RECORDS SHOWN

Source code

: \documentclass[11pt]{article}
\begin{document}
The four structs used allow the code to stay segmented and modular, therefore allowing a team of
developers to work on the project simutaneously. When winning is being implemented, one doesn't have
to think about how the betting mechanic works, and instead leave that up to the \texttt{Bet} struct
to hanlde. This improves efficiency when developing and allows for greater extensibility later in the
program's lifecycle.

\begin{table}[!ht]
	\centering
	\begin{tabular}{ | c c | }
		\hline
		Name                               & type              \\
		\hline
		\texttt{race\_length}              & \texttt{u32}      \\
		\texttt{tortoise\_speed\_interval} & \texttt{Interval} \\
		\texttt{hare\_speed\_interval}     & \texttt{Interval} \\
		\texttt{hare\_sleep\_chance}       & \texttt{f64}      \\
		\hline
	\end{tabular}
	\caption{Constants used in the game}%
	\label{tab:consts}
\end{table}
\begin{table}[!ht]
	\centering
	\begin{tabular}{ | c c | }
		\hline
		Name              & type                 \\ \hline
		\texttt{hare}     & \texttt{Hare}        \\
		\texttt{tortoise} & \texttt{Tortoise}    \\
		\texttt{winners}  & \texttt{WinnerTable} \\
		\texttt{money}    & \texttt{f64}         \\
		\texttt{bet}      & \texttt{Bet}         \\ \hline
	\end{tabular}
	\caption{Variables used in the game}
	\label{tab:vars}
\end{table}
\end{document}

PROBLEM TO SOLVE
Would you give the listing again, word for word?

RESULT FOR THIS EXERCISE
Source code

: \documentclass[11pt]{article}
\begin{document}
The four structs used allow the code to stay segmented and modular, therefore allowing a team of
developers to work on the project simutaneously. When winning is being implemented, one doesn't have
to think about how the betting mechanic works, and instead leave that up to the \texttt{Bet} struct
to hanlde. This improves efficiency when developing and allows for greater extensibility later in the
program's lifecycle.

\begin{table}[!ht]
	\centering
	\begin{tabular}{ | c c | }
		\hline
		Name                               & type              \\
		\hline
		\texttt{race\_length}              & \texttt{u32}      \\
		\texttt{tortoise\_speed\_interval} & \texttt{Interval} \\
		\texttt{hare\_speed\_interval}     & \texttt{Interval} \\
		\texttt{hare\_sleep\_chance}       & \texttt{f64}      \\
		\hline
	\end{tabular}
	\caption{Constants used in the game}%
	\label{tab:consts}
\end{table}
\begin{table}[!ht]
	\centering
	\begin{tabular}{ | c c | }
		\hline
		Name              & type                 \\ \hline
		\texttt{hare}     & \texttt{Hare}        \\
		\texttt{tortoise} & \texttt{Tortoise}    \\
		\texttt{winners}  & \texttt{WinnerTable} \\
		\texttt{money}    & \texttt{f64}         \\
		\texttt{bet}      & \texttt{Bet}         \\ \hline
	\end{tabular}
	\caption{Variables used in the game}
	\label{tab:vars}
\end{table}
\end{document}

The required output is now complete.